Ironi Indonesia: Banyak Orang Kelaparan, tapi Sampah Makanan Menggunung
https://www.naviri.org/2023/07/ironi-indonesia-banyak-orang-kelaparan.html
Kementerian Perencanaan Pembangunan Nasional (PPN) bekerja dengan Bappenas dan WRI Indonesia serta didukung oleh UKFCDO memaparkan hasil kajian Food Loss and Waste (FLW) di Indonesia pada Juni 2021 lalu. Dalam laporan tersebut, 23–48 juta ton sampah makanan dihasilkan tiap tahun pada periode 2000-2019 saja. Ini artinya, setiap orang di Indonesia menghasilkan rata-rata sebanyak 115–184 kilogram sampah makanan per tahun.
Jumlah sampah makanan juga mengalami tren kenaikan selama 20 tahun terakhir, dari 39 persen pada tahun 2000 menjadi 55 persen pada tahun 2019. Sumber timbulan paling banyak dihasilkan pada tahap konsumsi dan 80 persen berasal dari rumah tangga, dan sisanya dari non-rumah tangga (seperti warung makan atau restoran). Hampir separuh dari sampah makanan yang terbuang itu masih layak untuk dikonsumsi.

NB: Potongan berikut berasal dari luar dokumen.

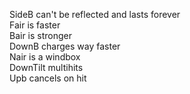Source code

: SideB can't be reflected and lasts forever\
Fair is faster\
Bair is stronger\
DownB charges way faster\
Nair is a windbox\
DownTilt multihits\
Upb cancels on hit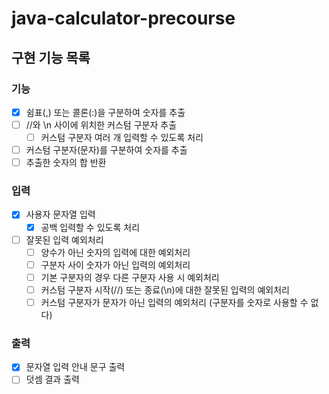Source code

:# java-calculator-precourse

## 구현 기능 목록

### 기능

- [x] 쉼표(,) 또는 콜론(:)을 구분하여 숫자를 추출
- [ ] //와 \n 사이에 위치한 커스텀 구분자 추출
    - [ ] 커스텀 구분자 여러 개 입력할 수 있도록 처리
- [ ] 커스텀 구분자(문자)를 구분하여 숫자를 추출
- [ ] 추출한 숫자의 합 반환

### 입력

- [x] 사용자 문자열 입력
    - [x] 공백 입력할 수 있도록 처리
- [ ] 잘못된 입력 예외처리
    - [ ] 양수가 아닌 숫자의 입력에 대한 예외처리
    - [ ] 구분자 사이 숫자가 아닌 입력의 예외처리
    - [ ] 기본 구분자의 경우 다른 구분자 사용 시 예외처리
    - [ ] 커스텀 구분자 시작(//) 또는 종료(\n)에 대한 잘못된 입력의 예외처리
    - [ ] 커스텀 구분자가 문자가 아닌 입력의 예외처리 (구분자를 숫자로 사용할 수 없다)

### 출력

- [x] 문자열 입력 안내 문구 출력
- [ ] 덧셈 결과 출력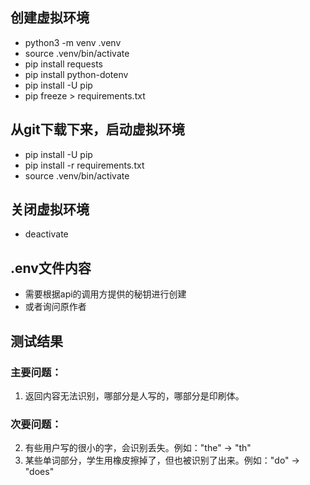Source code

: ## 创建虚拟环境
- python3 -m venv .venv
- source .venv/bin/activate 
- pip install requests
- pip install python-dotenv
- pip install -U pip
- pip freeze > requirements.txt

## 从git下载下来，启动虚拟环境
- pip install -U pip
- pip install -r requirements.txt
- source .venv/bin/activate

## 关闭虚拟环境
- deactivate

## .env文件内容
- 需要根据api的调用方提供的秘钥进行创建
- 或者询问原作者

## 测试结果
### 主要问题：
1. 返回内容无法识别，哪部分是人写的，哪部分是印刷体。

### 次要问题：
2. 有些用户写的很小的字，会识别丢失。例如："the" -> "th"
3. 某些单词部分，学生用橡皮擦掉了，但也被识别了出来。例如："do" -> "does"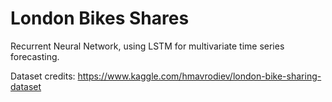 # London Bikes Shares

Recurrent Neural Network, using LSTM for multivariate time series forecasting.

Dataset credits: https://www.kaggle.com/hmavrodiev/london-bike-sharing-dataset
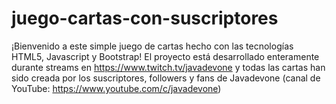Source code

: # juego-cartas-con-suscriptores
¡Bienvenido a este simple juego de cartas hecho con las tecnologías HTML5, Javascript y Bootstrap! El proyecto está desarrollado enteramente durante streams en https://www.twitch.tv/javadevone y todas las cartas han sido creada por los suscriptores, followers y fans de Javadevone (canal de YouTube: https://www.youtube.com/c/javadevone)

Masalah sampah makanan menjadi ironi dalam isu-isu ekonomi, sosial, dan lingkungan. Dari ekonomi, besarnya angka sampah makanan itu setara dengan kerugian sebesar Rp213–551 triliun per tahun; berdasarkan kandungan energi yang terbuang, seharusnya ada 61–125 juta orang penduduk Indonesia dapat diberi makan seandainya tidak ada sisa makanan.
Lebih miris lagi menurut Survei Status Gizi Balita Indonesia (SSGBI) pada tahun 2019, Indonesia masih berhadapan dengan masalah stunting pada balita yang mencapai lebih dari delapan juta anak. BPS juga mencatat jumlah penduduk miskin Indonesia pada September 2021 lalu ada pada angka 26,50 juta jiwa.

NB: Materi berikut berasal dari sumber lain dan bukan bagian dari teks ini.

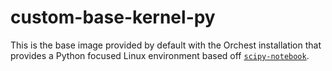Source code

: # custom-base-kernel-py

This is the base image provided by default with the Orchest installation that provides a Python
focused Linux environment based off
[`scipy-notebook`](https://jupyter-docker-stacks.readthedocs.io/en/latest/using/selecting.html#jupyter-scipy-notebook).
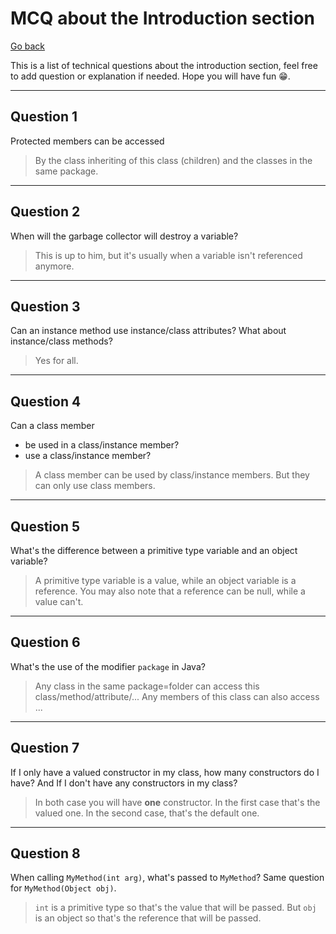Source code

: # MCQ about the Introduction section

[Go back](../../index.md#vocabulary)

This is a list of technical questions about the introduction section, feel free to add question or explanation if needed. Hope you will have fun 😁.

<hr class="sl">

## Question 1

Protected members can be accessed

<blockquote class="spoiler">
By the class inheriting of this class (children) and the classes in the same package.
</blockquote>

<hr class="sr">

## Question 2

When will the garbage collector will destroy a variable?

<blockquote class="spoiler">
This is up to him, but it's usually when a variable isn't referenced anymore.
</blockquote>

<hr class="sl">

## Question 3

Can an instance method use instance/class attributes? What about instance/class methods?

<blockquote class="spoiler">
Yes for all.
</blockquote>

<hr class="sr">

## Question 4

Can a class member

* be used in a class/instance member?
* use a class/instance member?

<blockquote class="spoiler">
A class member can be used by class/instance members. But they can only use class members.
</blockquote>

<hr class="sl">

## Question 5

What's the difference between a primitive type variable and an object variable?

<blockquote class="spoiler">
A primitive type variable is a value, while an object variable is a reference. You may also note that a reference can be null, while a value can't.
</blockquote>

<hr class="sr">

## Question 6

What's the use of the modifier `package` in Java?

<blockquote class="spoiler">
Any class in the same package=folder can access this class/method/attribute/... Any members of this class can also access ...
</blockquote>

<hr class="sl">

## Question 7

If I only have a valued constructor in my class, how many constructors do I have? And If I don't have any constructors in my class?

<blockquote class="spoiler">
In both case you will have <b>one</b> constructor. In the first case that's the valued one. In the second case, that's the default one.
</blockquote>

<hr class="sr">

## Question 8

When calling `MyMethod(int arg)`, what's passed to `MyMethod`? Same question for `MyMethod(Object obj)`.

<blockquote class="spoiler">
<code>int</code> is a primitive type so that's the value that will be passed. But <code>obj</code> is an object so that's the reference that will be passed.
</blockquote>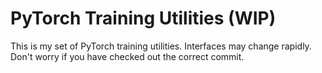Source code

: # PyTorch Training Utilities (WIP)

This is my set of PyTorch training utilities. Interfaces may change rapidly. Don't worry if you have checked out the correct commit.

Timbulan sampah makanan juga jadi masalah lingkungan yang serius. Hanya karena sampah makanan dapat didaur ulang, bukan berarti ia tidak lebih berbahaya ketimbang sampah plastik. Sampah makanan yang membusuk akan melepaskan emisi gas rumah kaca (GRK) yang tak bisa diabaikan begitu saja ketika jumlahnya mencapai puluhan ton.

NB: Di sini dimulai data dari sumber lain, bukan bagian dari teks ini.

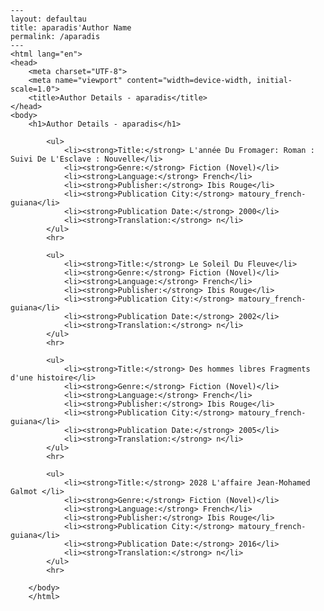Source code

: 
    ---
    layout: defaultau
    title: aparadis'Author Name 
    permalink: /aparadis
    ---
    <html lang="en">
    <head>
        <meta charset="UTF-8">
        <meta name="viewport" content="width=device-width, initial-scale=1.0">
        <title>Author Details - aparadis</title>
    </head>
    <body>
        <h1>Author Details - aparadis</h1>
        
            <ul>
                <li><strong>Title:</strong> L'année Du Fromager: Roman : Suivi De L'Esclave : Nouvelle</li>
                <li><strong>Genre:</strong> Fiction (Novel)</li>
                <li><strong>Language:</strong> French</li>
                <li><strong>Publisher:</strong> Ibis Rouge</li>
                <li><strong>Publication City:</strong> matoury_french-guiana</li>
                <li><strong>Publication Date:</strong> 2000</li>
                <li><strong>Translation:</strong> n</li>
            </ul>
            <hr>
            
            <ul>
                <li><strong>Title:</strong> Le Soleil Du Fleuve</li>
                <li><strong>Genre:</strong> Fiction (Novel)</li>
                <li><strong>Language:</strong> French</li>
                <li><strong>Publisher:</strong> Ibis Rouge</li>
                <li><strong>Publication City:</strong> matoury_french-guiana</li>
                <li><strong>Publication Date:</strong> 2002</li>
                <li><strong>Translation:</strong> n</li>
            </ul>
            <hr>
            
            <ul>
                <li><strong>Title:</strong> Des hommes libres Fragments d'une histoire</li>
                <li><strong>Genre:</strong> Fiction (Novel)</li>
                <li><strong>Language:</strong> French</li>
                <li><strong>Publisher:</strong> Ibis Rouge</li>
                <li><strong>Publication City:</strong> matoury_french-guiana</li>
                <li><strong>Publication Date:</strong> 2005</li>
                <li><strong>Translation:</strong> n</li>
            </ul>
            <hr>
            
            <ul>
                <li><strong>Title:</strong> 2028 L'affaire Jean-Mohamed Galmot </li>
                <li><strong>Genre:</strong> Fiction (Novel)</li>
                <li><strong>Language:</strong> French</li>
                <li><strong>Publisher:</strong> Ibis Rouge</li>
                <li><strong>Publication City:</strong> matoury_french-guiana</li>
                <li><strong>Publication Date:</strong> 2016</li>
                <li><strong>Translation:</strong> n</li>
            </ul>
            <hr>
            
        </body>
        </html>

Menurut data dari World Resources Institute (WRI), emisi GRK dari sampah makanan menyumbang 8 persen dari emisi global. Jika diibaratkan sebagai sebuah negara, limbah sampah makanan akan menjadi penghasil GRK terbesar ketiga tepat di belakang Tiongkok dan AS. Sebagian besar emisi gas yang dihasilkan berbentuk gas metana, yang potensinya 25 kali lebih tinggi daripada karbon dioksida dalam meningkatkan pemanasan global.
Di Indonesia, emisi GRK yang ditimbulkan dari limbah pangan (food loss & waste) selama 20 tahun terakhir mencapai 1.702,9 Megaton CO2-ekuivalen atau setara dengan 7,29 persen rata-rata emisi GRK Indonesia per tahun.
Rata-rata emisi gas rumah kaca yang ditimbulkan dari 1 ton food waste besarnya 4,3 kali lipat dari food loss. Lebih persisnya, dari kelima tahapan rantai pasok pangan, penyumbang terbanyak emisi gas ini berasal dari tahap konsumsi.